Bullecourt Mayor Gerard Crutel is taking on a major corporation planning to install wind turbines where thousands of Anzac diggers are buried.
Bullecourt has a living population of just 260 but its number of Australian war dead is more than 10,000.
Throughout the village are marks of respect to the sacrifice made by Australian soldiers in World War One.
The remains of up to 4000 diggers lie beneath farmland - the site of two fierce battles in 1917.
But a plan to install six wind turbines is threatening to disturb their graves on the battlefield.
The area measures just one and a half square kilometres but is the target of energy company Engie Green.
But Mr Crutel said it will never happen.
“Money rules everything and it's really sad to see that,” he said.
"Dear Australia, I want to reassure you there won't be any wind turbines on the battlefield, I promise.

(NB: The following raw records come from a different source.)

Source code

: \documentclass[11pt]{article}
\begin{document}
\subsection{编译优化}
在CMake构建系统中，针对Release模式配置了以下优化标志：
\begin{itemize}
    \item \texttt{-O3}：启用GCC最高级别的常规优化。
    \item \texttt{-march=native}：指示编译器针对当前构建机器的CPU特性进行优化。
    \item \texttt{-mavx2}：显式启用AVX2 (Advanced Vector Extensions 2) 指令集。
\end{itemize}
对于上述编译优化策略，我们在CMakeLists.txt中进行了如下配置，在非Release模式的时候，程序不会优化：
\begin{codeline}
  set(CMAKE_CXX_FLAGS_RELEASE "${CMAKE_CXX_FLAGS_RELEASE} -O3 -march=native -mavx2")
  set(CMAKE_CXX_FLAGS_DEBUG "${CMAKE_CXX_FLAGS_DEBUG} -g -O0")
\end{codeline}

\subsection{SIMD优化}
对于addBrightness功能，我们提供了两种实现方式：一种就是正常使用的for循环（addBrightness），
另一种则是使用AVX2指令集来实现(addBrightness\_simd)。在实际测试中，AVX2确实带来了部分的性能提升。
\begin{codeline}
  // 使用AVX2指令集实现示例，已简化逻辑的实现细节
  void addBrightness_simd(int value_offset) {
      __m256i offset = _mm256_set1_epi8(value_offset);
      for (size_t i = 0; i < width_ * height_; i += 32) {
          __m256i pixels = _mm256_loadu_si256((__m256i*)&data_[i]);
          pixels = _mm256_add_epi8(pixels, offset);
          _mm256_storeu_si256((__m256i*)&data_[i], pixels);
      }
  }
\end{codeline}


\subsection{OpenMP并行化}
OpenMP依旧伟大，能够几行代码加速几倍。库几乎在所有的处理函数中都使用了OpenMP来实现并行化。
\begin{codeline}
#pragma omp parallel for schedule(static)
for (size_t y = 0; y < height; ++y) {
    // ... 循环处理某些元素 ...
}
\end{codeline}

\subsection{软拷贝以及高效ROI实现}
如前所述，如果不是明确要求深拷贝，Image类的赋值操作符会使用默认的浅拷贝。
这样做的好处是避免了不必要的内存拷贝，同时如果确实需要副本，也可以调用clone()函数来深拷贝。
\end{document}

Voila."
Engie Green says it was aware of the significance of the land, but was blindsided by Australia's outrage this week.
"We are willing to change the project by maybe sacrificing a part of it, in order to get everyone's approval,” a project manager said.
“We are really sensitive about this matter. "
Resident Colette Durand, 87, wanted to create a permanent tribute to the Australians who lost their lives in the town but whose bodies were never found.
She’s horrified by the wind farm plans.
"I'm sure they will find bones; hundreds of bodies are there in the ground. It's sure, that when we dig, we'll find plenty,” she said.